Proving Fibonacci inequality

Question

I didn't see a question regarding this particular inequality, but I think that I have shown by induction that, for $n>1$. I am hoping someone can verify this proof. $$\left(\frac{1+\sqrt{5}}{2}\right)^{n-1}<F_{n+1}<\left(\frac{1+\sqrt{5}}{2}\right)^{n}$$

Here we state that $F_0=0, F_1=1$. The base case is established since $$\left(\frac{1+\sqrt{5}}{2}\right)<F_{3}<\left(\frac{1+\sqrt{5}}{2}\right)^{2}$$ $$1.61803...<2<2.61803...$$ Now assume that $n=k$ and that the following holds: $$\left(\frac{1+\sqrt{5}}{2}\right)^{k-1}<F_{k+1}<\left(\frac{1+\sqrt{5}}{2}\right)^{k}$$ Starting with the left side of the inequality, and looking at $F_{k+2}=\frac{1}{\sqrt{5}}\left(\frac{1+\sqrt{5}}{2}\right)^{k+2}-\frac{1}{\sqrt{5}}\left(\frac{1-\sqrt{5}}{2}\right)^{k+2}$ $$F_{k+2}>\frac{1}{\sqrt{5}}\left(\frac{1+\sqrt{5}}{2}\right)^{k+2}=\frac{2}{\sqrt{5}+\sqrt{5}}\left(\frac{1+\sqrt{5}}{2}\right)^{k+2}>\frac{2}{3+\sqrt{5}}\left(\frac{1+\sqrt{5}}{2}\right)^{k+2}=\left(\frac{2}{1+\sqrt{5}}\right)^2\left(\frac{1+\sqrt{5}}{2}\right)^{k+2}=\left(\frac{1+\sqrt{5}}{2}\right)^{k}$$ So the left side didn't need the induction hypothesis, just some careful analysis. Now the right side of the inequality. By the induction hypothesis, $$\left(\frac{1+\sqrt{5}}{2}\right)^{k}>F_{k+1} \Rightarrow \left(\frac{1+\sqrt{5}}{2}\right)^{k+1}>\left(\frac{1+\sqrt{5}}{2}\right)F_{k+1} $$ But since $F_{k+1}=\frac{1}{\sqrt{5}}\left(\frac{1+\sqrt{5}}{2}\right)^{k+1}-\frac{1}{\sqrt{5}}\left(\frac{1-\sqrt{5}}{2}\right)^{k+1}$ $$\left(\frac{1+\sqrt{5}}{2}\right)^{k+1}>\left(\frac{1+\sqrt{5}}{2}\right)F_{k+1}=F_{k+2} $$ Therefore, $$\left(\frac{1+\sqrt{5}}{2}\right)^{k}<F_{k+2}<\left(\frac{1+\sqrt{5}}{2}\right)^{k+1}$$ I feel as though the analysis is good.

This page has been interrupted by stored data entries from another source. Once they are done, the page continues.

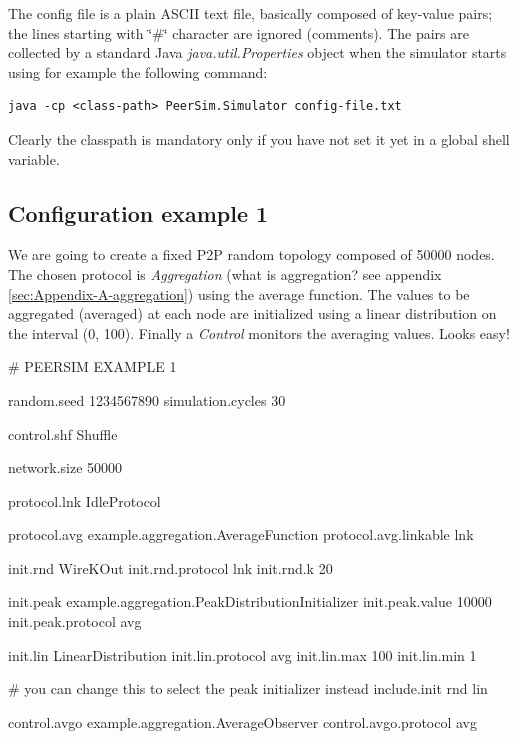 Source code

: \documentclass[a4paper,11pt]{article}
\begin{document}
The config file is a plain ASCII text file, basically composed of
key-value pairs; the lines starting with \char`\"{}\#\char`\"{} character
are ignored (comments). The pairs are collected by a standard Java
\emph{java.util.Properties} object when the simulator starts using
for example the following command:

\begin{verbatim}
java -cp <class-path> PeerSim.Simulator config-file.txt \end{verbatim}


Clearly the classpath is mandatory only if you have not set it yet
in a global shell variable.

\subsection{Configuration example 1}

We are going to create a fixed P2P random topology composed of 50000
nodes.
The chosen protocol is \emph{Aggregation} (what is
aggregation? see appendix \ref{sec:Appendix-A-aggregation}) using
the average function. The values to be aggregated (averaged) at each
node are initialized using a linear distribution on the interval (0,
100). Finally a \emph{Control} monitors the averaging values.
Looks easy!

\footnotesize
\begin{listing}{1}
# PEERSIM EXAMPLE 1

random.seed 1234567890
simulation.cycles 30

control.shf Shuffle

network.size 50000
 
protocol.lnk IdleProtocol

protocol.avg example.aggregation.AverageFunction
protocol.avg.linkable lnk
 
init.rnd WireKOut
init.rnd.protocol lnk
init.rnd.k 20

init.peak example.aggregation.PeakDistributionInitializer
init.peak.value 10000
init.peak.protocol avg

init.lin LinearDistribution
init.lin.protocol avg
init.lin.max 100
init.lin.min 1

# you can change this to select the peak initializer instead
include.init rnd lin

control.avgo example.aggregation.AverageObserver
control.avgo.protocol avg
\end{listing}

\normalsize
\end{document}
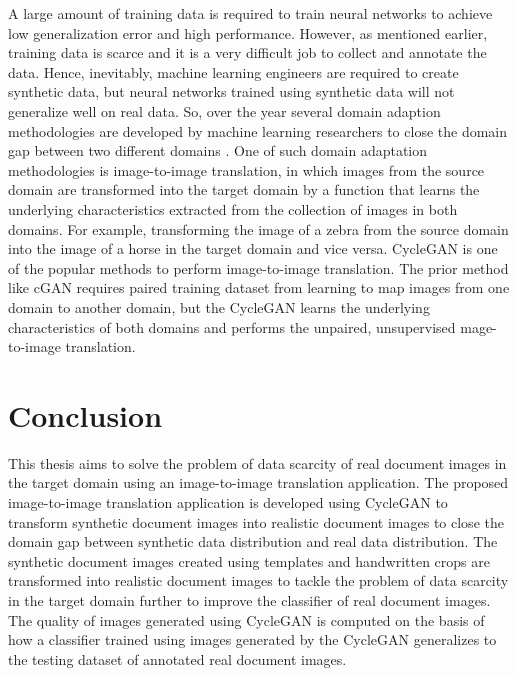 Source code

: A large amount of training data is required to train neural networks to achieve low generalization error and high performance. However, as mentioned earlier, training data is scarce and it is a very difficult job to collect and annotate the data. Hence, inevitably, machine learning engineers are required to create synthetic data, but neural networks trained using synthetic data will not generalize well on real data. So, over the year several domain adaption methodologies are developed by machine learning researchers to close the domain gap between two different domains \cite{farahani2020brief}. One of such domain adaptation methodologies is image-to-image translation, in which images from the source domain are transformed into the target domain by a function that learns the underlying characteristics extracted from the collection of images in both domains. For example, transforming the image of a zebra from the source domain into the image of a horse in the target domain and vice versa. \ac{CycleGAN} is one of the popular methods to perform image-to-image translation. The prior method like \ac{cGAN} requires paired training dataset from learning to map images from one domain to another domain, but the \ac{CycleGAN} learns the underlying characteristics of both domains and performs the unpaired, unsupervised mage-to-image translation.


\section{Conclusion}\label{Conclusion}

This thesis aims to solve the problem of data scarcity of real document images in the target domain using an image-to-image translation application. The proposed image-to-image translation application is developed using \ac{CycleGAN} to transform synthetic document images into realistic document images to close the domain gap between synthetic data distribution and real data distribution. The synthetic document images created using templates and handwritten crops are transformed into realistic document images to tackle the problem of data scarcity in the target domain further to improve the classifier of real document images. The quality of images generated using \ac{CycleGAN} is computed on the basis of how a classifier trained using images generated by the \ac{CycleGAN} generalizes to the testing dataset of annotated real document images.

Is there any holes or misstatements?

Answer 1

Your proof is valid, but i like a little less tedious proof:

Note that $$\phi^2=\phi+1$$ $$\phi^3=\phi^2+\phi=2\phi+1$$ $$\phi^4=2\phi^2+\phi=3\phi+2$$ $$\phi^5=3\phi^2+2\phi=5\phi+3$$ see the Fibonacci numbers in the coeficcients, now generally: $$\phi^n=F_n\phi+F_{n-1}$$, so we can rewrite your problem: $$\phi^{n-1}=F_{n-1}\phi+F_{n-2}<F_{n+1}<F_n\phi+F_{n-1}=\phi^n$$ since $F_n+F_{n-1}=F_{n+1}$, and $1<\phi$ it follows that $F_n<F_n\phi$ and $$F_{n+1}=F_n+F_{n-1}<F_n\phi+F_{n-1}$$ since $2F_{n-1}+F_{n-2}=F_{n}+F_{n-1}=F_{n+1}$ and $\phi<2$, it follows that $F_{n-1}\phi<2F_{n-1}$ and $$F_{n-1}\phi+F_{n-2}<2F_{n-1}+F_{n-2}=F_{n+1}$$ thus we are done.

Answer 2

I think your proof would be clearer if you wrote things in terms of the golden ratio $\phi=\dfrac{1+\sqrt{5}}{2}$. As a demonstration of why that's helpful, let me give a non-inductive proof of the upper bound. Note that this inequality is equivalent by the Binet formula to $$ \frac{1}{\sqrt{5}}\left(\phi^{n+1}-(-\phi)^{-n-1}\right)< \phi^{n}.$$ Dividing out $\phi^{n-1}/\sqrt{5}$ gives

$$\phi^2+(-1)^n \phi^{-2n}<\phi\sqrt{5}.$$

But $\phi^2=\phi+1$, $\sqrt{5}=2\phi-1$, and $\phi^{-2} = (\phi^2-\phi)\phi^{-2} =1-\phi^{-1}\cdot(\phi^2-\phi) = 2-\phi.$ So the inequality becomes $$\phi+1+(\phi-2)^n<2\phi^2-\phi =\phi+2\implies (\phi-2)^n < 1.$$ But $-1<\phi-2 <0$, so it follows that $|\phi-2|<1$ and so $(\phi-2)^n\leq|\phi-2|^n<1$ for $n\geq 2$. This completes the proof.